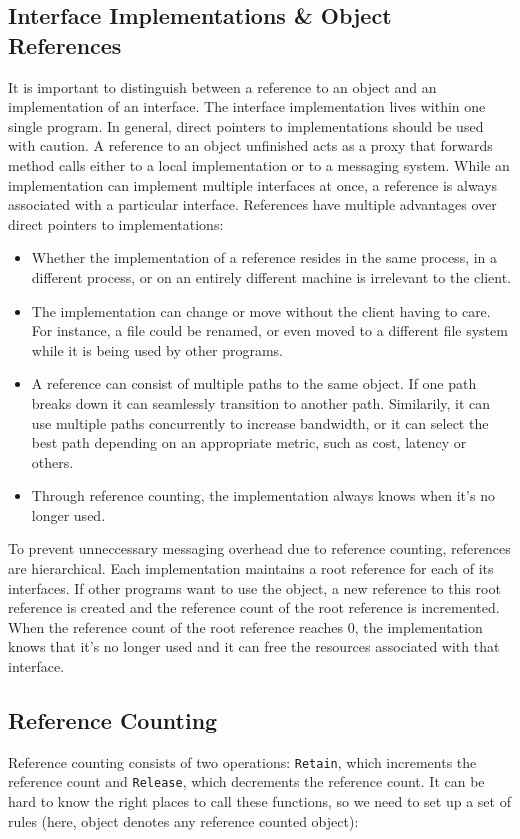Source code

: \documentclass[a4paper]{article}
\begin{document}
\subsection{Interface Implementations \& Object References}
It is important to distinguish between a reference to an object and an implementation of an interface. The interface implementation lives within one single program. In general, direct pointers to implementations should be used with caution. A reference to an object {\q unfinished} acts as a proxy that forwards method calls either to a local implementation or to a messaging system. While an implementation can implement multiple interfaces at once, a reference is always associated with a particular interface. References have multiple advantages over direct pointers to implementations:

\begin{itemize}
  \item Whether the implementation of a reference resides in the same process, in a different process, or on an entirely different machine is irrelevant to the client.
  \item The implementation can change or move without the client having to care. For instance, a file could be renamed, or even moved to a different file system while it is being used by other programs.
  \item A reference can consist of multiple paths to the same object. If one path breaks down it can seamlessly transition to another path. Similarily, it can use multiple paths concurrently to increase bandwidth, or it can select the best path depending on an appropriate metric, such as cost, latency or others.
  \item Through reference counting, the implementation always knows when it's no longer used.
\end{itemize}

To prevent unneccessary messaging overhead due to reference counting, references are hierarchical. Each implementation maintains a root reference for each of its interfaces. If other programs want to use the object, a new reference to this root reference is created and the reference count of the root reference is incremented. When the reference count of the root reference reaches 0, the implementation knows that it's no longer used and it can free the resources associated with that interface.

\subsection{Reference Counting}
Reference counting consists of two operations: {\tt Retain}, which increments the reference count and {\tt Release}, which decrements the reference count.
It can be hard to know the right places to call these functions, so we need to set up a set of rules (here, object denotes any reference counted object):
\end{document}

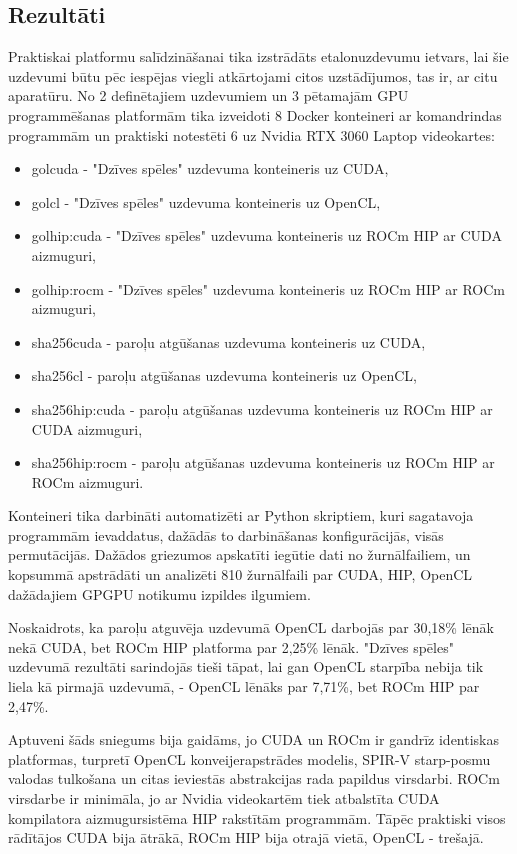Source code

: \begin{center}
    \chapter{Rezultāti}
\end{center}

Praktiskai platformu salīdzināšanai tika izstrādāts etalonuzdevumu ietvars, 
lai šie uzdevumi būtu pēc iespējas viegli atkārtojami citos uzstādījumos, tas
ir, ar citu aparatūru. No 2 definētajiem uzdevumiem un 3 pētamajām GPU
programmēšanas platformām tika izveidoti 8 Docker konteineri ar komandrindas
programmām un praktiski notestēti 6 uz Nvidia RTX 3060 Laptop videokartes:
\begin{itemize}
    \setlength\itemsep{0pt}
    \item golcuda - "Dzīves spēles" uzdevuma konteineris uz CUDA,
    \item golcl - "Dzīves spēles" uzdevuma konteineris uz OpenCL,
    \item golhip:cuda - "Dzīves spēles" uzdevuma konteineris uz ROCm HIP ar CUDA aizmuguri,
    \item golhip:rocm - "Dzīves spēles" uzdevuma konteineris uz ROCm HIP ar ROCm aizmuguri,
    \item sha256cuda - paroļu atgūšanas uzdevuma konteineris uz CUDA,
    \item sha256cl - paroļu atgūšanas uzdevuma konteineris uz OpenCL,
    \item sha256hip:cuda - paroļu atgūšanas uzdevuma konteineris uz ROCm HIP ar CUDA aizmuguri,
    \item sha256hip:rocm - paroļu atgūšanas uzdevuma konteineris uz ROCm HIP ar ROCm aizmuguri.
\end{itemize}

Konteineri tika darbināti automatizēti ar Python skriptiem, kuri sagatavoja
programmām ievaddatus, dažādās to darbināšanas konfigurācijās, visās
permutācijās. Dažādos griezumos apskatīti iegūtie dati no žurnālfailiem, un
kopsummā apstrādāti un analizēti 810 žurnālfaili par CUDA, HIP, OpenCL
dažādajiem GPGPU notikumu izpildes ilgumiem.

Noskaidrots, ka paroļu atguvēja uzdevumā OpenCL darbojās par 30,18\% lēnāk nekā
CUDA, bet ROCm HIP platforma par 2,25\% lēnāk. "Dzīves spēles" uzdevumā
rezultāti sarindojās tieši tāpat, lai gan OpenCL starpība nebija tik liela kā
pirmajā uzdevumā, - OpenCL lēnāks par 7,71\%, bet ROCm HIP par 2,47\%.

Aptuveni šāds sniegums bija gaidāms, jo CUDA un ROCm ir gandrīz identiskas
platformas, turpretī OpenCL konveijerapstrādes modelis, SPIR-V starp-posmu
valodas tulkošana un citas ieviestās abstrakcijas rada papildus virsdarbi. ROCm
virsdarbe ir minimāla, jo ar Nvidia videokartēm tiek atbalstīta CUDA
kompilatora aizmugursistēma HIP rakstītām programmām. Tāpēc praktiski
visos rādītājos CUDA bija ātrākā, ROCm HIP bija otrajā vietā, OpenCL - trešajā.

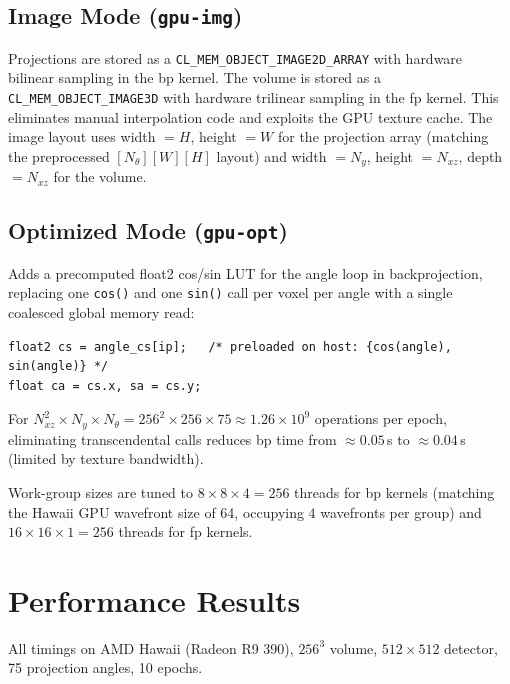 \documentclass[11pt,a4paper]{article}
\begin{document}
\subsection{Image Mode (\texttt{gpu-img})}

Projections are stored as a \texttt{CL\_MEM\_OBJECT\_IMAGE2D\_ARRAY} with
hardware bilinear sampling in the bp kernel. The volume is stored as a
\texttt{CL\_MEM\_OBJECT\_IMAGE3D} with hardware trilinear sampling in the fp
kernel. This eliminates manual interpolation code and exploits the GPU texture
cache. The image layout uses width $= H$, height $= W$ for the projection array
(matching the preprocessed $[N_\theta][W][H]$ layout) and
width $= N_y$, height $= N_{xz}$, depth $= N_{xz}$ for the volume.

\subsection{Optimized Mode (\texttt{gpu-opt})}

Adds a precomputed float2 cos/sin LUT for the angle loop in backprojection,
replacing one \texttt{cos()} and one \texttt{sin()} call per voxel per angle with
a single coalesced global memory read:

\begin{lstlisting}
float2 cs = angle_cs[ip];   /* preloaded on host: {cos(angle), sin(angle)} */
float ca = cs.x, sa = cs.y;
\end{lstlisting}

For $N_{xz}^2 \times N_y \times N_\theta = 256^2 \times 256 \times 75 \approx 1.26
\times 10^9$ operations per epoch, eliminating transcendental calls reduces bp time
from $\approx 0.05$\,s to $\approx 0.04$\,s (limited by texture bandwidth).

Work-group sizes are tuned to $8\times8\times4 = 256$ threads for bp kernels
(matching the Hawaii GPU wavefront size of 64, occupying 4 wavefronts per group)
and $16\times16\times1 = 256$ threads for fp kernels.

\section{Performance Results}
\label{sec:perf}

All timings on AMD Hawaii (Radeon R9 390), $256^3$ volume, $512\times512$ detector,
75 projection angles, 10 epochs.
\end{document}
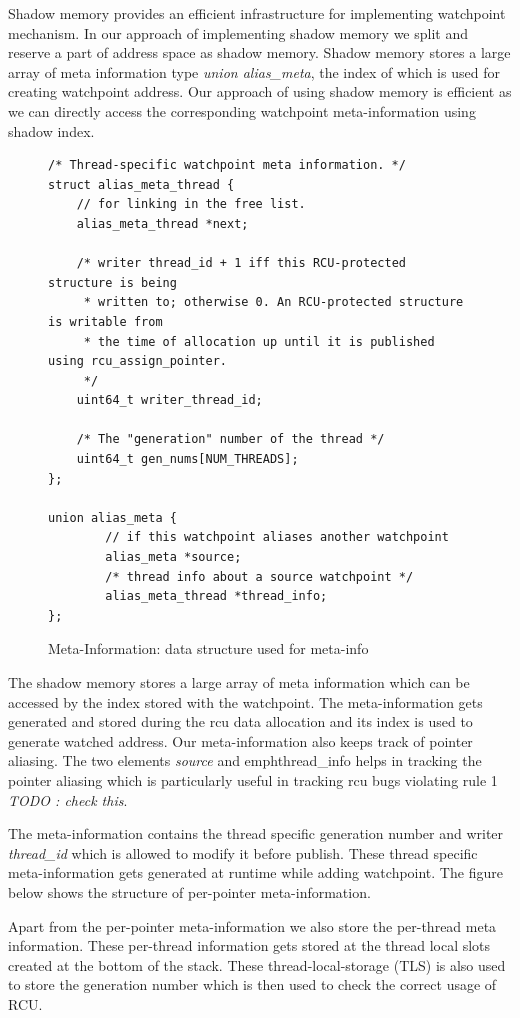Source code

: Shadow memory provides an efficient infrastructure for implementing watchpoint mechanism. In our approach of implementing shadow memory we split and reserve a part of address space as shadow memory. Shadow memory stores a large array of meta information type \emph{union alias\_meta}, the index of which is used for creating watchpoint address. Our approach of using shadow memory is efficient as we can directly access the corresponding watchpoint meta-information using shadow index. 

\begin{figure}[h]
\begin{lstlisting}
/* Thread-specific watchpoint meta information. */
struct alias_meta_thread {
    // for linking in the free list.
    alias_meta_thread *next;

    /* writer thread_id + 1 iff this RCU-protected structure is being
     * written to; otherwise 0. An RCU-protected structure is writable from
     * the time of allocation up until it is published using rcu_assign_pointer.
     */
    uint64_t writer_thread_id;

    /* The "generation" number of the thread */
    uint64_t gen_nums[NUM_THREADS];
};

union alias_meta {
        // if this watchpoint aliases another watchpoint
        alias_meta *source;
        /* thread info about a source watchpoint */
        alias_meta_thread *thread_info;
}; 
\end{lstlisting}
\caption{Meta-Information: data structure used for meta-info}\label{fig:metainfo}
\end{figure}

The shadow memory stores a large array of meta information which can be accessed by the index stored with the watchpoint. The meta-information gets generated and stored during the rcu data allocation and its index is used to generate watched address. Our meta-information also keeps track of pointer aliasing. The two elements \emph{source} and emph{thread\_info} helps in tracking the pointer aliasing which is particularly useful in tracking rcu bugs violating rule 1 \emph{TODO : check this}. 

The meta-information contains the thread specific generation number and writer \emph{thread\_id} which is allowed to modify it before publish. These thread specific meta-information gets generated at runtime while adding watchpoint. The figure below shows the structure of per-pointer meta-information. 

Apart from the per-pointer meta-information we also store the per-thread meta information. These per-thread information gets stored at the thread local slots created at the bottom of the stack. These thread-local-storage (TLS) is also used to store the generation number which is then used to check the correct usage of RCU.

_What needs to be done_
Among the entries, copy every line containing the word "approx".

_Written response_
For $N_{xz}^2 \times N_y \times N_\theta = 256^2 \times 256 \times 75 \approx 1.26
from $\approx 0.05$\,s to $\approx 0.04$\,s (limited by texture bandwidth).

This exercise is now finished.